GÜRÜLTÜYÜ UNUTTURAN KABLOSUZ KULAKLIKLAR
Akıllı telefon üreticileri fotoğraf makineleri yetmezmiş gibi, kablosuz kulaklık konusunda da hızla mesafe aldılar. Apple, Air Pods Pro ile sahneye son müzik oyuncağını çıkardı. Huawei FreeBuds 3i, kapalı tasarımı ve yenilenen aktif gürültü engelleme özelliği ile gelen ürünüyle yanıt verdi.
Huawei FreeBuds 3i'nin kulaktan taşan daha uzun ayakları ve daha uzun şarj kutusu var. Ergonomik tasarımlı gövdesiyle Huawei FreeBuds 3i yüksek kaliteli ses ve etkileyici aktif gürültü engelleme deneyimini bir arada sunuyor.
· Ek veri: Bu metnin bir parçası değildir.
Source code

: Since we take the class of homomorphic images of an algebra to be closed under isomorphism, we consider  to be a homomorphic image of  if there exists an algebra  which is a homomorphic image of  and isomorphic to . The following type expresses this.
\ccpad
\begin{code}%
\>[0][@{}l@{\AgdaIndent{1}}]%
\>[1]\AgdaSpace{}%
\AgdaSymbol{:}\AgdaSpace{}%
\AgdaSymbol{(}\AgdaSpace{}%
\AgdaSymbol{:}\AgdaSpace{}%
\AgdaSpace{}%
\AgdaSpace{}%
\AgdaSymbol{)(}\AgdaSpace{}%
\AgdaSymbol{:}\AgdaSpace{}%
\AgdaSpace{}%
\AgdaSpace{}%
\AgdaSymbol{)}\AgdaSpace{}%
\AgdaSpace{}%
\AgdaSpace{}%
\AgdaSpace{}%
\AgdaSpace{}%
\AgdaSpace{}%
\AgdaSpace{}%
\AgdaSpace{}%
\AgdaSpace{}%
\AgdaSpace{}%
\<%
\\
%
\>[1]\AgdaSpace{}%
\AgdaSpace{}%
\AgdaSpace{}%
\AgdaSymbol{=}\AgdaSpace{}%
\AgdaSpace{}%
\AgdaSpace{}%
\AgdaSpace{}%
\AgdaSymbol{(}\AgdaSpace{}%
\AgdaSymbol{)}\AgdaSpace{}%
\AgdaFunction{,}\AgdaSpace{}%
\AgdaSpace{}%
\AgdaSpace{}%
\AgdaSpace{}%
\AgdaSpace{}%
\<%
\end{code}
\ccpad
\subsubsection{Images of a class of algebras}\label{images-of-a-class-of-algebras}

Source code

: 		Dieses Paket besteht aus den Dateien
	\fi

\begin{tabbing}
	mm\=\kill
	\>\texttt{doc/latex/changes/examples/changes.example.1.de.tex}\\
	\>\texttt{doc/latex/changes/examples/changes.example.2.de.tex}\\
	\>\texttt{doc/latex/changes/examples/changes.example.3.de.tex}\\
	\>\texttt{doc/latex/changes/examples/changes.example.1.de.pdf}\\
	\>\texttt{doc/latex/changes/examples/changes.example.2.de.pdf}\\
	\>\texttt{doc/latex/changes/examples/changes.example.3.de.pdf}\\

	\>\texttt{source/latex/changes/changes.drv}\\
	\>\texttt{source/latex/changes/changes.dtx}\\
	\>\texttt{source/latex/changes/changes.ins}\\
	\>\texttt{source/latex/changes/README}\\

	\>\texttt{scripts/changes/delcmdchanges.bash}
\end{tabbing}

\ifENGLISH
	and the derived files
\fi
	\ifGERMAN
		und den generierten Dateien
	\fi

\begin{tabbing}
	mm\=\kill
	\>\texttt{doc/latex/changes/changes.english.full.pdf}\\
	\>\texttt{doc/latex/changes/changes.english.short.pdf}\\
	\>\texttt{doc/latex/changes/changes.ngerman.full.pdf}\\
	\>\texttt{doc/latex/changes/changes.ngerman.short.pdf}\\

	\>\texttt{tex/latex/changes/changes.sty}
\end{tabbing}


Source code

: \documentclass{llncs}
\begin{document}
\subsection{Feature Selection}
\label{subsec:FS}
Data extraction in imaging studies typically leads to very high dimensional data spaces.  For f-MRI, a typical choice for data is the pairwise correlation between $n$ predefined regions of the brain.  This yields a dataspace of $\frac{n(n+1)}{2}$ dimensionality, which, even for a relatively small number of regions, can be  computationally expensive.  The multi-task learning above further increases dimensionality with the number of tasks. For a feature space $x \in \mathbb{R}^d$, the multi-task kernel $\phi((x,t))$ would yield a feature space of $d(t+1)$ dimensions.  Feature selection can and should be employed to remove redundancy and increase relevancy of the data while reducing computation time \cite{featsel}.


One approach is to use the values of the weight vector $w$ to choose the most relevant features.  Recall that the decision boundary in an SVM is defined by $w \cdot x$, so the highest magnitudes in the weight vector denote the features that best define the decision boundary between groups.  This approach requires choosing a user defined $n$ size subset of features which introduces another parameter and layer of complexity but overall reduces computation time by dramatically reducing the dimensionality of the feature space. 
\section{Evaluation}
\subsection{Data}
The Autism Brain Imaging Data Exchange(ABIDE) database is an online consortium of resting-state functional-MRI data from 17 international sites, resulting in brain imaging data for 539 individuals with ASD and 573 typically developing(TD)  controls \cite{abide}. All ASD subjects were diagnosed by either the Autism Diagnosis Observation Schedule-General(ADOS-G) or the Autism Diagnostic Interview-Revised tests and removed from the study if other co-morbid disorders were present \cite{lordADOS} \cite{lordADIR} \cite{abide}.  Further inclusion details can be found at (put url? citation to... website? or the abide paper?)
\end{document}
Huawei FreeBuds 3i, iki adet dışarı bir adet de içeri bakan entegre mikrofonları yardımıyla benzersiz bir gürültü engelleme teknolojisi sunuyor. Dışarı bakan mikrofonlar dış gürültüleri algılayıp buna göre aktif gürültü engelleme sinyalleri üretirken, kulak içine bakan mikrofon ise kulak kanalında hâlâ var olan gürültüleri algılayıp aktif gürültü engelleme özelliğini daha da geliştiriyor. Bu şekilde FreeBuds 3i, 32dB'e kadar olan arka plan gürültülerini engelleyebiliyor. Bu yeni gürültü azaltma teknolojisi sayesinde kullanıcılar hem müzik dinlerken hem de telefonda konuşurken kristal berraklığında sese ulaşabiliyorlar.
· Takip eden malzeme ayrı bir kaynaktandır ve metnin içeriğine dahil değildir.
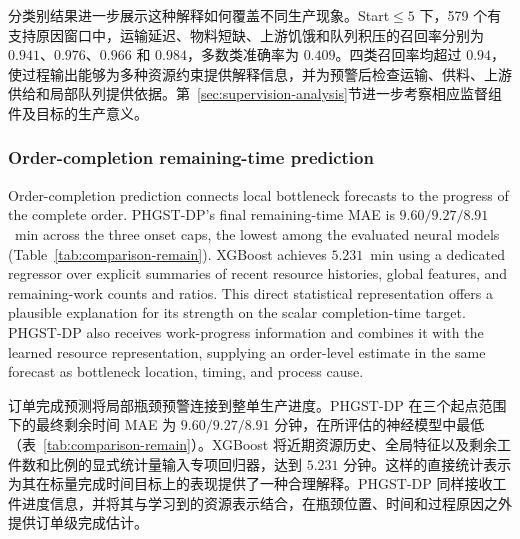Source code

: \documentclass[a4paper,fleqn]{cas-dc}
\newcommand{\zhpara}[1]{%
  \par\begingroup\small\color{black!72}\noindent #1\par\endgroup}
\begin{document}
\zhpara{分类别结果进一步展示这种解释如何覆盖不同生产现象。Start$\leq5$ 下，579 个有支持原因窗口中，运输延迟、物料短缺、上游饥饿和队列积压的召回率分别为 $0.941$、$0.976$、$0.966$ 和 $0.984$，多数类准确率为 $0.409$。四类召回率均超过 $0.94$，使过程输出能够为多种资源约束提供解释信息，并为预警后检查运输、供料、上游供给和局部队列提供依据。第~\ref{sec:supervision-analysis}节进一步考察相应监督组件及目标的生产意义。}

\subsubsection{Order-completion remaining-time prediction}\label{sec:comparison-remain}

Order-completion prediction connects local bottleneck forecasts to the progress of the complete order. PHGST-DP's final remaining-time MAE is $9.60/9.27/8.91$~min across the three onset caps, the lowest among the evaluated neural models (Table~\ref{tab:comparison-remain}). XGBoost achieves $5.231$~min using a dedicated regressor over explicit summaries of recent resource histories, global features, and remaining-work counts and ratios. This direct statistical representation offers a plausible explanation for its strength on the scalar completion-time target. PHGST-DP also receives work-progress information and combines it with the learned resource representation, supplying an order-level estimate in the same forecast as bottleneck location, timing, and process cause.

\zhpara{订单完成预测将局部瓶颈预警连接到整单生产进度。PHGST-DP 在三个起点范围下的最终剩余时间 MAE 为 $9.60/9.27/8.91$ 分钟，在所评估的神经模型中最低（表~\ref{tab:comparison-remain}）。XGBoost 将近期资源历史、全局特征以及剩余工件数和比例的显式统计量输入专项回归器，达到 $5.231$ 分钟。这样的直接统计表示为其在标量完成时间目标上的表现提供了一种合理解释。PHGST-DP 同样接收工件进度信息，并将其与学习到的资源表示结合，在瓶颈位置、时间和过程原因之外提供订单级完成估计。}
\end{document}
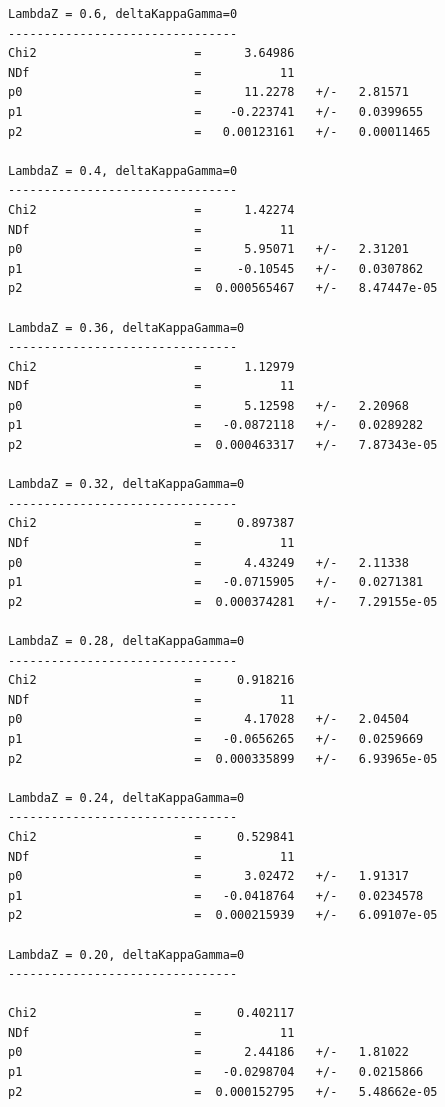\begin{verbatim}
LambdaZ = 0.6, deltaKappaGamma=0
--------------------------------
Chi2                      =      3.64986
NDf                       =           11
p0                        =      11.2278   +/-   2.81571     
p1                        =    -0.223741   +/-   0.0399655   
p2                        =   0.00123161   +/-   0.00011465  

LambdaZ = 0.4, deltaKappaGamma=0
--------------------------------
Chi2                      =      1.42274
NDf                       =           11
p0                        =      5.95071   +/-   2.31201     
p1                        =     -0.10545   +/-   0.0307862   
p2                        =  0.000565467   +/-   8.47447e-05 

LambdaZ = 0.36, deltaKappaGamma=0
--------------------------------
Chi2                      =      1.12979
NDf                       =           11
p0                        =      5.12598   +/-   2.20968     
p1                        =   -0.0872118   +/-   0.0289282   
p2                        =  0.000463317   +/-   7.87343e-05 

LambdaZ = 0.32, deltaKappaGamma=0
--------------------------------
Chi2                      =     0.897387
NDf                       =           11
p0                        =      4.43249   +/-   2.11338     
p1                        =   -0.0715905   +/-   0.0271381   
p2                        =  0.000374281   +/-   7.29155e-05 

LambdaZ = 0.28, deltaKappaGamma=0
--------------------------------
Chi2                      =     0.918216
NDf                       =           11
p0                        =      4.17028   +/-   2.04504     
p1                        =   -0.0656265   +/-   0.0259669   
p2                        =  0.000335899   +/-   6.93965e-05 

LambdaZ = 0.24, deltaKappaGamma=0
--------------------------------
Chi2                      =     0.529841
NDf                       =           11
p0                        =      3.02472   +/-   1.91317     
p1                        =   -0.0418764   +/-   0.0234578   
p2                        =  0.000215939   +/-   6.09107e-05 

LambdaZ = 0.20, deltaKappaGamma=0
--------------------------------

Chi2                      =     0.402117
NDf                       =           11
p0                        =      2.44186   +/-   1.81022     
p1                        =   -0.0298704   +/-   0.0215866   
p2                        =  0.000152795   +/-   5.48662e-05 


\end{verbatim}
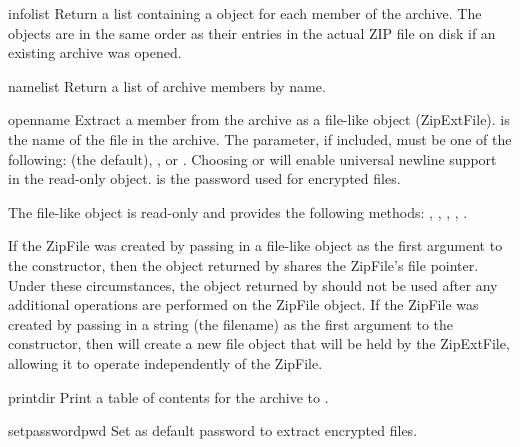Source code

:\begin{methoddesc}{infolist}{}
  Return a list containing a  object for each member of
  the archive.  The objects are in the same order as their entries in
  the actual ZIP file on disk if an existing archive was opened.
\end{methoddesc}

\begin{methoddesc}{namelist}{}
  Return a list of archive members by name.
\end{methoddesc}

\begin{methoddesc}{open}{name}
    Extract a member from the archive as a file-like object (ZipExtFile).
     is the name of the file in the archive. The 
    parameter, if included, must be one of the following:  (the 
    default), , or . Choosing  or 
     will enable universal newline support in the read-only
    object.  is the password used for encrypted files.
    \begin{notice}
        The file-like object is read-only and provides the following methods:
        , , ,
        , . 
    \end{notice}
    \begin{notice}
        If the ZipFile was created by passing in a file-like object as the 
        first argument to the constructor, then the object returned by
         shares the ZipFile's file pointer.  Under these 
        circumstances, the object returned by  should not 
        be used after any additional operations are performed on the 
        ZipFile object.  If the ZipFile was created by passing in a string
        (the filename) as the first argument to the constructor, then 
         will create a new file object that will be held
        by the ZipExtFile, allowing it to operate independently of the 
        ZipFile.
    \end{notice}
\end{methoddesc}

\begin{methoddesc}{printdir}{}
  Print a table of contents for the archive to .
\end{methoddesc}

\begin{methoddesc}{setpassword}{pwd}
  Set  as default password to extract encrypted files.
\end{methoddesc}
Bütün Huawei cihazlar arasında anında bağlantı sağlayan gelişmiş sistemi, FreeBuds 3i'nin şarj kutusunun kapağı açıldığı anda çalışıyor. Telefon ekranındaki bildirim ile anında bağlantı kurulan kablosuz kulaklıkların o sırada ne çaldığı ve ne kadar şarjının kaldığı da bildirim ekranında görülebiliyor.
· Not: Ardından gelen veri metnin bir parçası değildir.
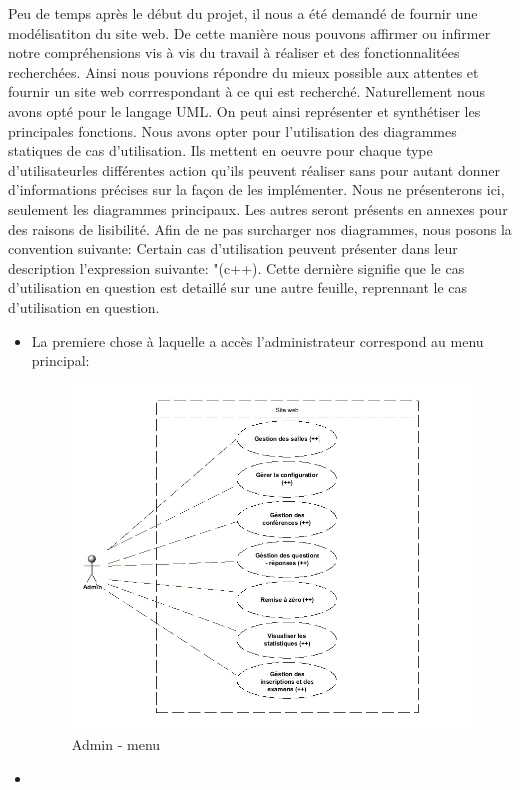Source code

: Peu de temps après le début du projet, il nous a été demandé de fournir une modélisatiton du site web. De cette manière
nous pouvons affirmer ou infirmer notre compréhensions vis à vis du travail à réaliser et des fonctionnalitées recherchées.
Ainsi nous pouvions répondre du mieux possible aux attentes et fournir un site web corrrespondant à ce qui est recherché.
Naturellement nous avons opté pour le langage UML. On peut ainsi représenter et synthétiser les principales fonctions. Nous avons opter
pour l'utilisation des diagrammes statiques de cas d'utilisation. Ils mettent en oeuvre pour chaque type d'utilisateurles différentes action 
qu'ils peuvent réaliser sans pour autant donner d'informations précises sur la façon de les implémenter.
Nous ne présenterons ici, seulement les diagrammes principaux. Les autres seront présents en annexes pour des raisons de lisibilité.
Afin de ne pas surcharger nos diagrammes, nous posons la convention suivante: Certain cas d'utilisation peuvent présenter 
dans leur description l'expression suivante: "(c++). Cette dernière signifie que le cas d'utilisation en question est detaillé sur une autre feuille, 
reprennant le cas d'utilisation en question.
\begin{itemize}
\item La premiere chose à laquelle a accès l'administrateur correspond au menu principal:
 \begin{figure}[h]
        \begin{center}
            \includegraphics[scale=0.6]{images/Admin - menu1.jpg} 
        \end{center}

        \caption{Admin - menu}
        \label{Admin - menu}
    \end{figure}
\item 
\end{itemize}
\newpage
 
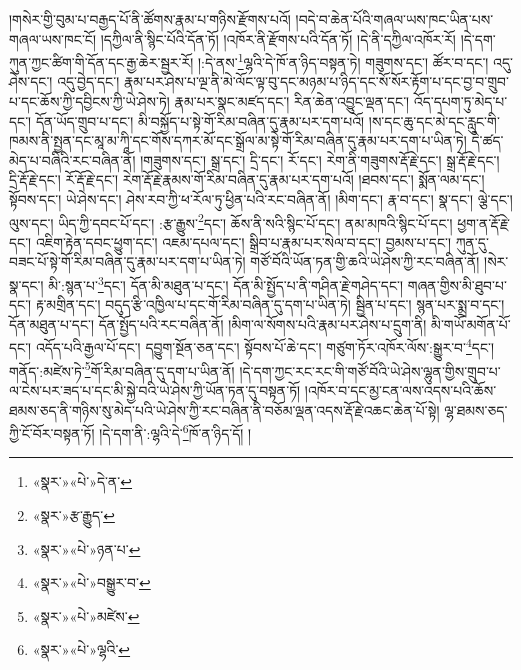 །གསེར་གྱི་བུམ་པ་བརྒྱད་པོ་ནི་ཚོགས་རྣམ་པ་གཉིས་རྫོགས་པའོ། །བདེ་བ་ཆེན་པོའི་གཞལ་ཡས་ཁང་ཡིན་པས་གཞལ་ཡས་ཁང་ངོ། །དཀྱིལ་ནི་སྙིང་པོའི་དོན་ཏོ། །འཁོར་ནི་རྫོགས་པའི་དོན་ཏོ། །དེ་ནི་དཀྱིལ་འཁོར་རོ། །དེ་དག་ཀུན་ཀྱང་ཚིག་གི་དོན་དང་རྒྱ་ཆེར་སྦྱར་རོ། །:དེ་ནས་\footnote{«སྣར་»«པེ་»དེ་ན་}ལྷའི་དེ་ཁོ་ན་ཉིད་བསྟན་ཏེ། གཟུགས་དང་། ཚོར་བ་དང་། འདུ་ཤེས་དང་། འདུ་བྱེད་དང་། རྣམ་པར་ཤེས་པ་ལྔ་ནི་མེ་ལོང་ལྟ་བུ་དང་མཉམ་པ་ཉིད་དང་སོ་སོར་རྟོག་པ་དང་བྱ་བ་གྲུབ་པ་དང་ཆོས་ཀྱི་དབྱིངས་ཀྱི་ཡེ་ཤེས་ཏེ། རྣམ་པར་སྣང་མཛད་དང་། རིན་ཆེན་འབྱུང་ལྡན་དང་། འོད་དཔག་ཏུ་མེད་པ་དང་། དོན་ཡོད་གྲུབ་པ་དང་། མི་བསྐྱོད་པ་སྟེ་གོ་རིམ་བཞིན་དུ་རྣམ་པར་དག་པའོ། །ས་དང་ཆུ་དང་མེ་དང་རླུང་གི་ཁམས་ནི་སྤྱན་དང་མཱ་མ་ཀཱི་དང་གོས་དཀར་མོ་དང་སྒྲོལ་མ་སྟེ་གོ་རིམ་བཞིན་དུ་རྣམ་པར་དག་པ་ཡིན་ཏེ། དེ་ཚད་མེད་པ་བཞིའི་རང་བཞིན་ནོ། །གཟུགས་དང་། སྒྲ་དང་། དྲི་དང་། རོ་དང་། རེག་ནི་གཟུགས་རྡོ་རྗེ་དང་། སྒྲ་རྡོ་རྗེ་དང་། དྲི་རྡོ་རྗེ་དང་། རོ་རྡོ་རྗེ་དང་། རེག་རྡོ་རྗེ་རྣམས་གོ་རིམ་བཞིན་དུ་རྣམ་པར་དག་པའོ། །ཐབས་དང་། སྨོན་ལམ་དང་། སྟོབས་དང་། ཡེ་ཤེས་དང་། ཤེས་རབ་ཀྱི་ཕ་རོལ་ཏུ་ཕྱིན་པའི་རང་བཞིན་ནོ། །མིག་དང་། རྣ་བ་དང་། སྣ་དང་། ལྕེ་དང་། ལུས་དང་། ཡིད་ཀྱི་དབང་པོ་དང་། :རྩ་རྒྱུས་\footnote{«སྣར་»རྩ་རྒྱུད་}དང་། ཆོས་ནི་སའི་སྙིང་པོ་དང་། ནམ་མཁའི་སྙིང་པོ་དང་། ཕྱག་ན་རྡོ་རྗེ་དང་། འཇིག་རྟེན་དབང་ཕྱུག་དང་། འཇམ་དཔལ་དང་། སྒྲིབ་པ་རྣམ་པར་སེལ་བ་དང་། བྱམས་པ་དང་། ཀུན་དུ་བཟང་པོ་སྟེ་གོ་རིམ་བཞིན་དུ་རྣམ་པར་དག་པ་ཡིན་ཏེ། གཙོ་བོའི་ཡོན་ཏན་གྱི་ཆའི་ཡེ་ཤེས་ཀྱི་རང་བཞིན་ནོ། །སེར་སྣ་དང་། མི་:སྙན་པ་\footnote{«སྣར་»«པེ་»ཉན་པ་}དང་། དོན་མི་མཐུན་པ་དང་། དོན་མི་སྤྱོད་པ་ནི་གཤིན་རྗེ་གཤེད་དང་། གཞན་གྱིས་མི་ཐུབ་པ་དང་། རྟ་མགྲིན་དང་། བདུད་རྩི་འཁྱིལ་པ་དང་གོ་རིམ་བཞིན་དུ་དག་པ་ཡིན་ཏེ། སྦྱིན་པ་དང་། སྙན་པར་སྨྲ་བ་དང་། དོན་མཐུན་པ་དང་། དོན་སྤྱོད་པའི་རང་བཞིན་ནོ། །མིག་ལ་སོགས་པའི་རྣམ་པར་ཤེས་པ་དྲུག་ནི། མི་གཡོ་མགོན་པོ་དང་། འདོད་པའི་རྒྱལ་པོ་དང་། དབྱུག་སྔོན་ཅན་དང་། སྟོབས་པོ་ཆེ་དང་། གཙུག་ཏོར་འཁོར་ལོས་:སྒྱུར་བ་\footnote{«སྣར་»«པེ་»བསྒྱུར་བ་}དང་། གནོད་:མཛེས་ཏེ་\footnote{«སྣར་»«པེ་»མཛེས་}གོ་རིམ་བཞིན་དུ་དག་པ་ཡིན་ནོ། །དེ་དག་ཀྱང་རང་རང་གི་གཙོ་བོའི་ཡེ་ཤེས་ལྷུན་གྱིས་གྲུབ་པ་ལ་ངེས་པར་ཟད་པ་དང་མི་སྐྱེ་བའི་ཡེ་ཤེས་ཀྱི་ཡོན་ཏན་དུ་བསྟན་ཏོ། །འཁོར་བ་དང་མྱ་ངན་ལས་འདས་པའི་ཆོས་ཐམས་ཅད་ནི་གཉིས་སུ་མེད་པའི་ཡེ་ཤེས་ཀྱི་རང་བཞིན་ནི་བཅོམ་ལྡན་འདས་རྡོ་རྗེ་འཆང་ཆེན་པོ་སྟེ། ལྷ་ཐམས་ཅད་ཀྱི་ངོ་བོར་བསྟན་ཏོ། །དེ་དག་ནི་:ལྷའི་དེ་\footnote{«སྣར་»«པེ་»ལྷའི་}ཁོ་ན་ཉིད་དོ། །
Kullanıcının her hareketine uyum sağlaması için tasarlanan Huawei FreeBuds 3i'nin yüzeyleri dokunmatik sensörler ile donatılmıştır. Kulaklık yüzeyine çift dokunarak müzik veya arama fonksiyonlarını başlatabilirken, uzun dokunarak aktif gürültü engelleme özelliğini devreye alabilirsiniz. Ayrıca kulaklık kulaktan çıkartıldığında müzik otomatik olarak duruyor ve geri takıldığında kaldığı yerden devam ediyor.